Could you copy out all the lines in the material below where the word "dalilx" occurs?

## [SOURCE MATERIAL]

________________________

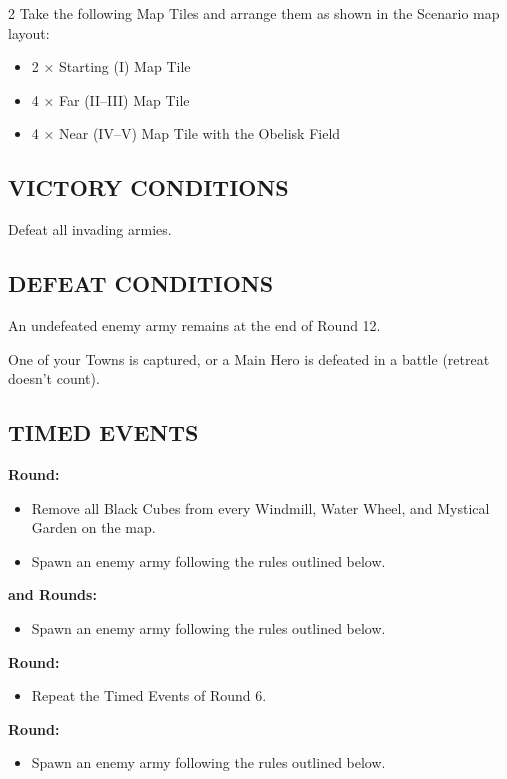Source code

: \begin{multicols}{2}
Take the following Map Tiles and arrange them as shown in the Scenario map layout:

\begin{itemize}
  \item 2 × Starting (I) Map Tile
  \item 4 × Far (II--III) Map Tile
  \item 4 × Near (IV--V) Map Tile with the Obelisk Field
\end{itemize}

\subsection*{\MakeUppercase{Victory Conditions}}

Defeat all invading armies.

\subsection*{\MakeUppercase{Defeat Conditions}}

An undefeated enemy army remains at the end of Round 12.

One of your Towns is captured, or a Main Hero is defeated in a battle (retreat doesn't count).

\subsection*{\MakeUppercase{Timed Events}}

\textbf{ Round:}
\begin{itemize}
  \item Remove all Black Cubes from every Windmill, Water Wheel, and Mystical Garden on the map.
  \item Spawn an enemy army following the rules outlined below.
\end{itemize}

\textbf{ and  Rounds:}
\begin{itemize}
  \item Spawn an enemy army following the rules outlined below.
\end{itemize}

\textbf{ Round:}
\begin{itemize}
  \item Repeat the Timed Events of Round 6.
\end{itemize}

\textbf{ Round:}
\begin{itemize}
  \item Spawn an enemy army following the rules outlined below.
\end{itemize}


\end{multicols}
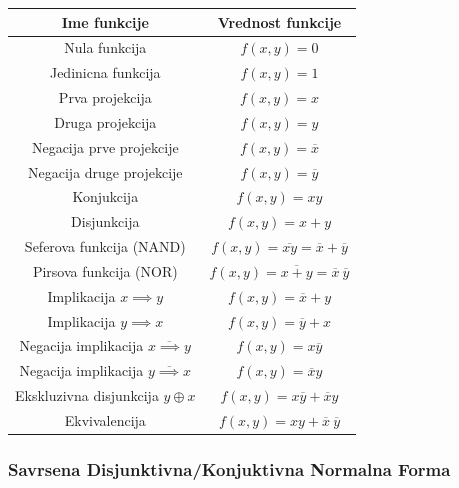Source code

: \documentclass[12p,a4paper]{article}
\begin{document}
\begin{multicols}{2}
    \begin{tabular}{*{2}{c}}
        Ime funkcije                                    & Vrednost funkcije \\
        \midrule
        Nula funkcija                                   & $f(x, y) = 0$ \\
        Jedinicna funkcija                              & $f(x, y) = 1$ \\
        Prva projekcija                                 & $f(x, y) = x$ \\
        Druga projekcija                                & $f(x, y) = y$ \\
        Negacija prve projekcije                        & $f(x, y) = \overline{x}$ \\
        Negacija druge projekcije                       & $f(x, y) = \overline{y}$ \\
        Konjukcija                                      & $f(x, y) = x y$ \\
        Disjunkcija                                     & $f(x, y) = x + y$ \\
        Seferova funkcija (NAND)                        & $f(x, y) = \overline{xy} = \overline{x} + \overline{y}$ \\
        Pirsova funkcija (NOR)                          & $f(x, y) = \overline{x + y} = \overline{x} \ \overline{y}$ \\
        Implikacija $x \implies y$                      & $f(x, y) = \overline{x} + y$ \\
        Implikacija $y \implies x$                      & $f(x, y) = \overline{y} + x$ \\
        Negacija implikacija $\overline{x \implies y}$  & $f(x, y) = x \overline{y}$ \\
        Negacija implikacija $\overline{y \implies x}$  & $f(x, y) = \overline{x} y$ \\
        Ekskluzivna disjunkcija $y \oplus x$            & $f(x, y) = x \overline{y} + \overline{x} y$ \\
        Ekvivalencija                                   & $f(x, y) = x y + \overline{x} \ \overline{y}$ \\
    \end{tabular}

    \subsubsection{Savrsena Disjunktivna/Konjuktivna Normalna Forma}


\end{multicols}
\end{document}
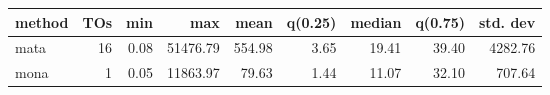 \begin{tabular}{lrrrrrrrr}
\hline
 method   &   TOs &   min &      max &   mean &   q(0.25) &   median &   q(0.75) &   std. dev \\
\hline
 mata     & 16 &  0.08 & 51476.79 & 554.98 &      3.65 &    19.41 &     39.40 &    4282.76 \\
 mona     &  1 &  0.05 & 11863.97 &  79.63 &      1.44 &    11.07 &     32.10 &     707.64 \\
\hline
\end{tabular}
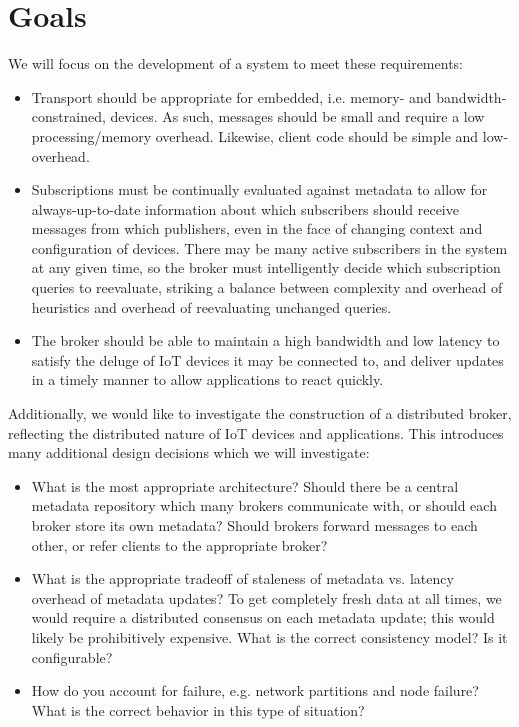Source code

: \documentclass{article}
\begin{document}
\section{Goals}

We will focus on the development of a system to meet these requirements: 
\begin{itemize}[noitemsep]
\item Transport should be appropriate for embedded, i.e. memory- and bandwidth-constrained,
devices. As such, messages should be small and require a low processing/memory overhead. 
Likewise, client code should be simple and low-overhead. 
\item Subscriptions must be continually evaluated against metadata to allow for always-up-to-date
information about which subscribers should receive messages from which publishers, even in the
face of changing context and configuration of devices. There may be many active subscribers in the system
at any given time, so the broker must intelligently decide which subscription queries to reevaluate, 
striking a balance between complexity and overhead of heuristics and overhead of reevaluating unchanged queries. 
\item The broker should be able to maintain a high bandwidth and low latency to satisfy the deluge
of IoT devices it may be connected to, and deliver updates in a timely manner to allow applications
to react quickly. 
\end{itemize}

Additionally, we would like to investigate the construction of a distributed broker, reflecting the
distributed nature of IoT devices and applications. This introduces many additional design decisions 
which we will investigate:
\begin{itemize}[noitemsep]
\item What is the most appropriate architecture? Should there be a central metadata repository 
which many brokers communicate with, or should each broker store its own metadata? Should brokers
forward messages to each other, or refer clients to the appropriate broker? 
\item What is the appropriate tradeoff of staleness of metadata vs. latency overhead of metadata updates?
To get completely fresh data at all times, we would require a distributed consensus on each metadata update; 
this would likely be prohibitively expensive. What is the correct consistency model? Is it configurable?
\item How do you account for failure, e.g. network partitions and node failure? What is the correct behavior in 
this type of situation?
\end{itemize}
\end{document}

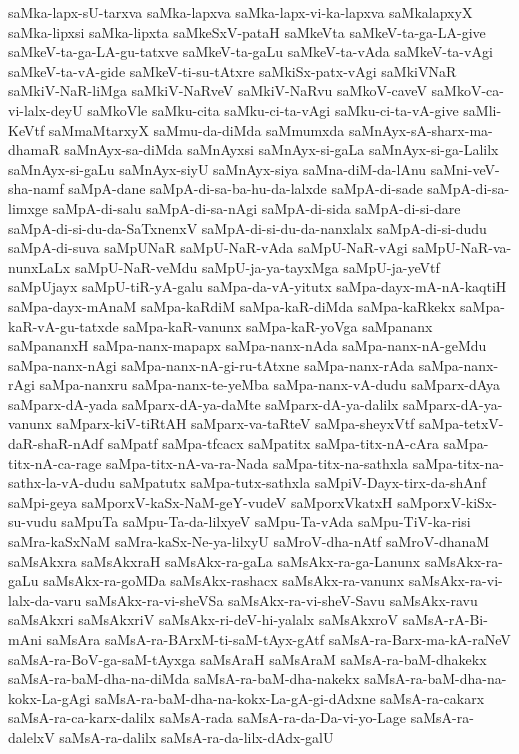 {saMka-lapx-sU-tarxva
saMka-lapxva
saMka-lapx-vi-ka-lapxva
saMkalapxyX
saMka-lipxsi
saMka-lipxta
saMkeSxV-pataH
saMkeVta
saMkeV-ta-ga-LA-give
saMkeV-ta-ga-LA-gu-tatxve
saMkeV-ta-gaLu
saMkeV-ta-vAda
saMkeV-ta-vAgi
saMkeV-ta-vA-gide
saMkeV-ti-su-tAtxre
saMkiSx-patx-vAgi
saMkiVNaR
saMkiV-NaR-liMga
saMkiV-NaRveV
saMkiV-NaRvu
saMkoV-caveV
saMkoV-ca-vi-lalx-deyU
saMkoVle
saMku-cita
saMku-ci-ta-vAgi
saMku-ci-ta-vA-give
saMli-KeVtf
saMmaMtarxyX
saMmu-da-diMda
saMmumxda
saMnAyx-sA-sharx-ma-dhamaR
saMnAyx-sa-diMda
saMnAyxsi
saMnAyx-si-gaLa
saMnAyx-si-ga-Lalilx
saMnAyx-si-gaLu
saMnAyx-siyU
saMnAyx-siya
saMna-diM-da-lAnu
saMni-veV-sha-namf
saMpA-dane
saMpA-di-sa-ba-hu-da-lalxde
saMpA-di-sade
saMpA-di-sa-limxge
saMpA-di-salu
saMpA-di-sa-nAgi
saMpA-di-sida
saMpA-di-si-dare
saMpA-di-si-du-da-SaTxnenxV
saMpA-di-si-du-da-nanxlalx
saMpA-di-si-dudu
saMpA-di-suva
saMpUNaR
saMpU-NaR-vAda
saMpU-NaR-vAgi
saMpU-NaR-va-nunxLaLx
saMpU-NaR-veMdu
saMpU-ja-ya-tayxMga
saMpU-ja-yeVtf
saMpUjayx
saMpU-tiR-yA-galu
saMpa-da-vA-yitutx
saMpa-dayx-mA-nA-kaqtiH
saMpa-dayx-mAnaM
saMpa-kaRdiM
saMpa-kaR-diMda
saMpa-kaRkekx
saMpa-kaR-vA-gu-tatxde
saMpa-kaR-vanunx
saMpa-kaR-yoVga
saMpananx
saMpananxH
saMpa-nanx-mapapx
saMpa-nanx-nAda
saMpa-nanx-nA-geMdu
saMpa-nanx-nAgi
saMpa-nanx-nA-gi-ru-tAtxne
saMpa-nanx-rAda
saMpa-nanx-rAgi
saMpa-nanxru
saMpa-nanx-te-yeMba
saMpa-nanx-vA-dudu
saMparx-dAya
saMparx-dA-yada
saMparx-dA-ya-daMte
saMparx-dA-ya-dalilx
saMparx-dA-ya-vanunx
saMparx-kiV-tiRtAH
saMparx-va-taRteV
saMpa-sheyxVtf
saMpa-tetxV-daR-shaR-nAdf
saMpatf
saMpa-tfcacx
saMpatitx
saMpa-titx-nA-cAra
saMpa-titx-nA-ca-rage
saMpa-titx-nA-va-ra-Nada
saMpa-titx-na-sathxla
saMpa-titx-na-sathx-la-vA-dudu
saMpatutx
saMpa-tutx-sathxla
saMpiV-Dayx-tirx-da-shAnf
saMpi-geya
saMporxV-kaSx-NaM-geY-vudeV
saMporxVkatxH
saMporxV-kiSx-su-vudu
saMpuTa
saMpu-Ta-da-lilxyeV
saMpu-Ta-vAda
saMpu-TiV-ka-risi
saMra-kaSxNaM
saMra-kaSx-Ne-ya-lilxyU
saMroV-dha-nAtf
saMroV-dhanaM
saMsAkxra
saMsAkxraH
saMsAkx-ra-gaLa
saMsAkx-ra-ga-Lanunx
saMsAkx-ra-gaLu
saMsAkx-ra-goMDa
saMsAkx-rashacx
saMsAkx-ra-vanunx
saMsAkx-ra-vi-lalx-da-varu
saMsAkx-ra-vi-sheVSa
saMsAkx-ra-vi-sheV-Savu
saMsAkx-ravu
saMsAkxri
saMsAkxriV
saMsAkx-ri-deV-hi-yalalx
saMsAkxroV
saMsA-rA-Bi-mAni
saMsAra
saMsA-ra-BArxM-ti-saM-tAyx-gAtf
saMsA-ra-Barx-ma-kA-raNeV
saMsA-ra-BoV-ga-saM-tAyxga
saMsAraH
saMsAraM
saMsA-ra-baM-dhakekx
saMsA-ra-baM-dha-na-diMda
saMsA-ra-baM-dha-nakekx
saMsA-ra-baM-dha-na-kokx-La-gAgi
saMsA-ra-baM-dha-na-kokx-La-gA-gi-dAdxne
saMsA-ra-cakarx
saMsA-ra-ca-karx-dalilx
saMsA-rada
saMsA-ra-da-Da-vi-yo-Lage
saMsA-ra-dalelxV
saMsA-ra-dalilx
saMsA-ra-da-lilx-dAdx-galU
}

________________________

## [EXERCISE RESULT]
saMparx-dA-ya-dalilx
saMsA-ra-ca-karx-dalilx
saMsA-ra-dalilx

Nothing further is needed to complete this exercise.